Using the product instead of the LCM — "divisible by both 4 and 6" means divisible by lcm(4,6)=12, not 4·6=24.
Looping mask from 0 — the empty subset is not a PIE term; start at 1.
Letting the LCM overflow — cap it at N+1 as soon as it passes N.
Using PIE when n is large — 2ⁿ explodes; reach for Möbius/structure instead.

Cheat Sheet¶

Question	Formula
`\|A ∪ B\|`	`\|A\| + \|B\| − \|A∩B\|`
`\|A ∪ B ∪ C\|`	`\|A\|+\|B\|+\|C\| − \|A∩B\|−\|A∩C\|−\|B∩C\| + \|A∩B∩C\|`
Sign of a `k`-set intersection term	`(−1)^(k+1)` → odd `k` is `+`, even `k` is `−`
#(none of the properties)	`N − \|A₁ ∪ … ∪ Aₙ\|`
Multiples of `k` in `[1, N]`	`⌊N/k⌋`
Multiples of both `kᵢ, kⱼ`	`⌊N / lcm(kᵢ, kⱼ)⌋`
#(divisible by at least one of `nums`)	`Σ_{∅≠S} (−1)^(\|S\|+1) ⌊N / lcm(S)⌋`
Number of PIE terms for `n` sets	`2ⁿ − 1`

Core routine:

countAtLeastOne(N, nums):
    total = 0
    for mask = 1 .. 2^n - 1:
        l = lcm of nums[i] where bit i set
        term = floor(N / l)
        if popcount(mask) odd: total += term
        else:                  total -= term
    return total

Visual Animation¶

See animation.html for an interactive visualization.

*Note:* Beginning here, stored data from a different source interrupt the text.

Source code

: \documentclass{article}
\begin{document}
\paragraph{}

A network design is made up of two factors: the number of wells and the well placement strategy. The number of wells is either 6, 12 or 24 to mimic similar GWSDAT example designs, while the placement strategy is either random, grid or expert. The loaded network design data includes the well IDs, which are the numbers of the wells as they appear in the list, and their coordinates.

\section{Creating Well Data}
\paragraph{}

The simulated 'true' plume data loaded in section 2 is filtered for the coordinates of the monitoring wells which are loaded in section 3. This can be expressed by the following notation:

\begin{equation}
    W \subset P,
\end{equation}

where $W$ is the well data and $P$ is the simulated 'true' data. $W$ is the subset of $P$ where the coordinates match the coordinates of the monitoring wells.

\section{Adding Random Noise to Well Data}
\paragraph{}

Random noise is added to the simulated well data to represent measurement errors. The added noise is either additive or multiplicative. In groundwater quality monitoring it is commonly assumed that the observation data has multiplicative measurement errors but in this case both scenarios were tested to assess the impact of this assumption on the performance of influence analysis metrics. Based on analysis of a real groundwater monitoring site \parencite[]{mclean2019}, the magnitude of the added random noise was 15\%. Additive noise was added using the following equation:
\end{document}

The animation demonstrates: - Two and three overlapping circles (a Venn diagram) with regions highlighted as each + / − term is applied - The alternating add/subtract: singles light up green (add), pairs red (subtract), the triple green again (add back) - A bitmask subset enumeration computing "divisible by at least one", showing each subset's LCM, its floor term, and its running signed total - Editable N and the list of numbers, with Play / Step / Reset controls and a running log of every term

Summary¶

The Inclusion-Exclusion Principle counts a union of overlapping sets by alternating signs over all intersections: + singles, − pairs, + triples, and so on, with a k-set term carrying sign (−1)^(k+1). For two sets it is |A|+|B|−|A∩B|; for three it adds back the triple overlap. The complement form N − |union| counts items satisfying none of the properties, which is how PIE counts coprimes and underlies Euler's totient. The marquee application — how many integers in [1, N] are divisible by at least one of several numbers — uses ⌊N/lcm⌋ for each subset's intersection, looped over all 2ⁿ − 1 subsets via a bitmask. The whole thing is O(2ⁿ · n): exponential in the number of sets but independent of N, making it ideal when sets are few and N is huge. Master the sign rule, the LCM-for-intersection trick, and the bitmask loop, and you can count almost any "at least one / none" question exactly.